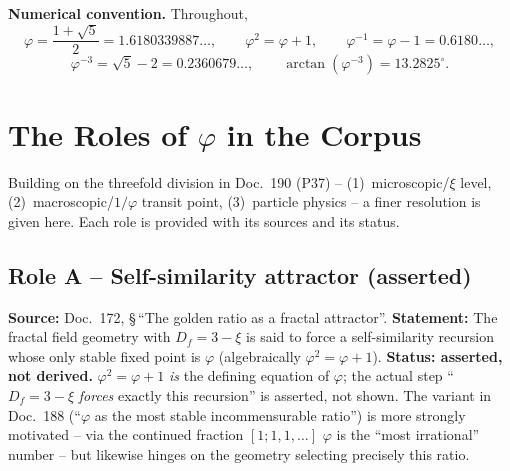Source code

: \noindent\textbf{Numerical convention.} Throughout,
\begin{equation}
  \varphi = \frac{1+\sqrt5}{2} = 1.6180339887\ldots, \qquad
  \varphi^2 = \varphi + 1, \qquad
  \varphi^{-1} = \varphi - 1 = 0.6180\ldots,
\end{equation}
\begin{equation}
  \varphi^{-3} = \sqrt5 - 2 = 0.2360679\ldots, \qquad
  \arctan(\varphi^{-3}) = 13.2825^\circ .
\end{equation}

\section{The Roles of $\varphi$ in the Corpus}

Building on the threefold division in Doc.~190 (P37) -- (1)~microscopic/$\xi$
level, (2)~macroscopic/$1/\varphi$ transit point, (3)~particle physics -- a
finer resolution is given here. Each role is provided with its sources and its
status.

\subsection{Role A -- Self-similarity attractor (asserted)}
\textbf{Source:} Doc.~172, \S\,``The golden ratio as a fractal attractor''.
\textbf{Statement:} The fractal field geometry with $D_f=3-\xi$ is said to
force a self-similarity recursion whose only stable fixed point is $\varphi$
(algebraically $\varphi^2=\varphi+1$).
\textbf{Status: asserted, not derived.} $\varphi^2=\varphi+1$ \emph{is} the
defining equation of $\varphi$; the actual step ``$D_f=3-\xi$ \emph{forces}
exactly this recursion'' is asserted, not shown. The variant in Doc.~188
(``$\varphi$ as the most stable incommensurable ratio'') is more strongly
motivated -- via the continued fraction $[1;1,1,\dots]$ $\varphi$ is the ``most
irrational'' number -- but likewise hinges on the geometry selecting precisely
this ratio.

┄┄┄┄┄┄┄┄┄┄┄┄┄┄┄┄┄┄┄┄

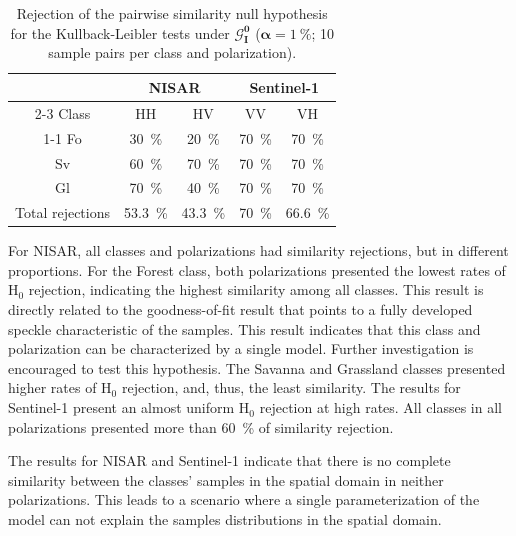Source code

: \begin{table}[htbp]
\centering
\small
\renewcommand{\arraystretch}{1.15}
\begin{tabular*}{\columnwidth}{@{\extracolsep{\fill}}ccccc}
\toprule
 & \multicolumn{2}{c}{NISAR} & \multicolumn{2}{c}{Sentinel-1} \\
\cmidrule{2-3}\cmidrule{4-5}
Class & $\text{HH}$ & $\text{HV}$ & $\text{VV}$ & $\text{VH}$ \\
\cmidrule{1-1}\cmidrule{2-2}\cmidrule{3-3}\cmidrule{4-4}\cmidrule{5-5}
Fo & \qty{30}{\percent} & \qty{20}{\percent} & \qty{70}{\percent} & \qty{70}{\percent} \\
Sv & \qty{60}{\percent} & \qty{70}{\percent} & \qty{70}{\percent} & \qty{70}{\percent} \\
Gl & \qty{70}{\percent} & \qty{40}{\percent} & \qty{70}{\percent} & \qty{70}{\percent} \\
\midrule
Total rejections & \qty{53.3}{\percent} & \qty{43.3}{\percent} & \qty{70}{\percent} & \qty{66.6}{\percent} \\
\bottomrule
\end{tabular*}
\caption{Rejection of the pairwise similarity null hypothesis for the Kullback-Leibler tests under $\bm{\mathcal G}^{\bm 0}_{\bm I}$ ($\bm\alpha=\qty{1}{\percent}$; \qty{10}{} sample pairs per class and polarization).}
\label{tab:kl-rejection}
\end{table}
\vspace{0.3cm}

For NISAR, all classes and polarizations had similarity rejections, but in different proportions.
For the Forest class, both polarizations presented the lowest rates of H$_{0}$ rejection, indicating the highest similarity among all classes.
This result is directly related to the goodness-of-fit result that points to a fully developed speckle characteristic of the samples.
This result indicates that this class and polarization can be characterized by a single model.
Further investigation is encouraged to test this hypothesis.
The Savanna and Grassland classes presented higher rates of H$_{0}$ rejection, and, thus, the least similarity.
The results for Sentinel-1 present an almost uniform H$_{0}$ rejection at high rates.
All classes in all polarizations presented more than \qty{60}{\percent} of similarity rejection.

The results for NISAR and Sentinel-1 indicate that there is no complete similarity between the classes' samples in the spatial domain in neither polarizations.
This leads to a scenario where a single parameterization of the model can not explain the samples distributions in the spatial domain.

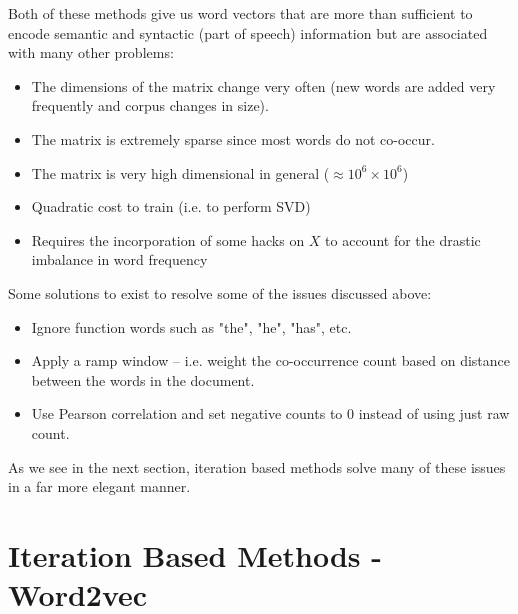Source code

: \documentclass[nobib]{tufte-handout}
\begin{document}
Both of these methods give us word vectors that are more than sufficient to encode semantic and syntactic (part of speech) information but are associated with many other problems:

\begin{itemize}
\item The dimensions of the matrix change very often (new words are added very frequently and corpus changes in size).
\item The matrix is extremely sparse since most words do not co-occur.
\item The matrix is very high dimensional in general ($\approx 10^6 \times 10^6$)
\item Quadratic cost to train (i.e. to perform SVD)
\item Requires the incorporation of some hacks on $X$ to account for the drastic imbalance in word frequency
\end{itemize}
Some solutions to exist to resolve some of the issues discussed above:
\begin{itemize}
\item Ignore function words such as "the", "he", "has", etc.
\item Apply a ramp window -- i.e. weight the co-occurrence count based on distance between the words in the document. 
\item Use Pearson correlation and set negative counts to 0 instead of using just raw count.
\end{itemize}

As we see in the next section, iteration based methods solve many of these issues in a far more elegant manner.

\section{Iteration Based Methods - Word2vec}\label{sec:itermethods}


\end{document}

┄┄┄┄┄┄┄┄┄┄┄┄┄┄┄┄┄┄┄┄

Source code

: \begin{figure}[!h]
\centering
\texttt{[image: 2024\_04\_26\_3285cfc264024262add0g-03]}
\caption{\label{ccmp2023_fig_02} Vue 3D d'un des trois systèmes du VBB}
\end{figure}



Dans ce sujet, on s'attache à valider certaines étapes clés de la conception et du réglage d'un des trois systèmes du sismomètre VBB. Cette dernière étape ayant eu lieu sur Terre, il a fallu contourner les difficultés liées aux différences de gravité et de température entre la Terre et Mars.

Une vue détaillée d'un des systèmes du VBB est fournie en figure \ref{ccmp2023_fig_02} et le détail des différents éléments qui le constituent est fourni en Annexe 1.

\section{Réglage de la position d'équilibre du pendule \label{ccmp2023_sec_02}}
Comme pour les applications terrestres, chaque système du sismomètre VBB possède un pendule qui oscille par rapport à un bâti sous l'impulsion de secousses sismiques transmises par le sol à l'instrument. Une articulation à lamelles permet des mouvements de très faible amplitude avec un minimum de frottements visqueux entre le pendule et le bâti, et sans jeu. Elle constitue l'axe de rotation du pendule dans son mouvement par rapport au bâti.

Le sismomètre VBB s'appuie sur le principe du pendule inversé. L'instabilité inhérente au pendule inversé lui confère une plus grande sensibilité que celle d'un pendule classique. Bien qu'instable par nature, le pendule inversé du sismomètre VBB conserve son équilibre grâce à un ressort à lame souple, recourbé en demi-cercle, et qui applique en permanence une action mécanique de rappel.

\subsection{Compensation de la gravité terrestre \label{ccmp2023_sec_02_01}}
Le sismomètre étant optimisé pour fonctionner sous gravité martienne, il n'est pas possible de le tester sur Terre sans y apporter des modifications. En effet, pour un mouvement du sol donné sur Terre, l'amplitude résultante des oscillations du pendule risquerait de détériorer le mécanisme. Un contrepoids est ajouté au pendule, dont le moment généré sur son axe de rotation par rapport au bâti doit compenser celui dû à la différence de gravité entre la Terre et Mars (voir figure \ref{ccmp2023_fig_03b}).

┄┄┄┄┄┄┄┄┄┄┄┄┄┄┄┄┄┄┄┄

--- Task details ---
Show, from the entries above, every line that includes the string "trois".

--- Task response ---
\caption{\label{ccmp2023_fig_02} Vue 3D d'un des trois systèmes du VBB}
Dans ce sujet, on s'attache à valider certaines étapes clés de la conception et du réglage d'un des trois systèmes du sismomètre VBB. Cette dernière étape ayant eu lieu sur Terre, il a fallu contourner les difficultés liées aux différences de gravité et de température entre la Terre et Mars.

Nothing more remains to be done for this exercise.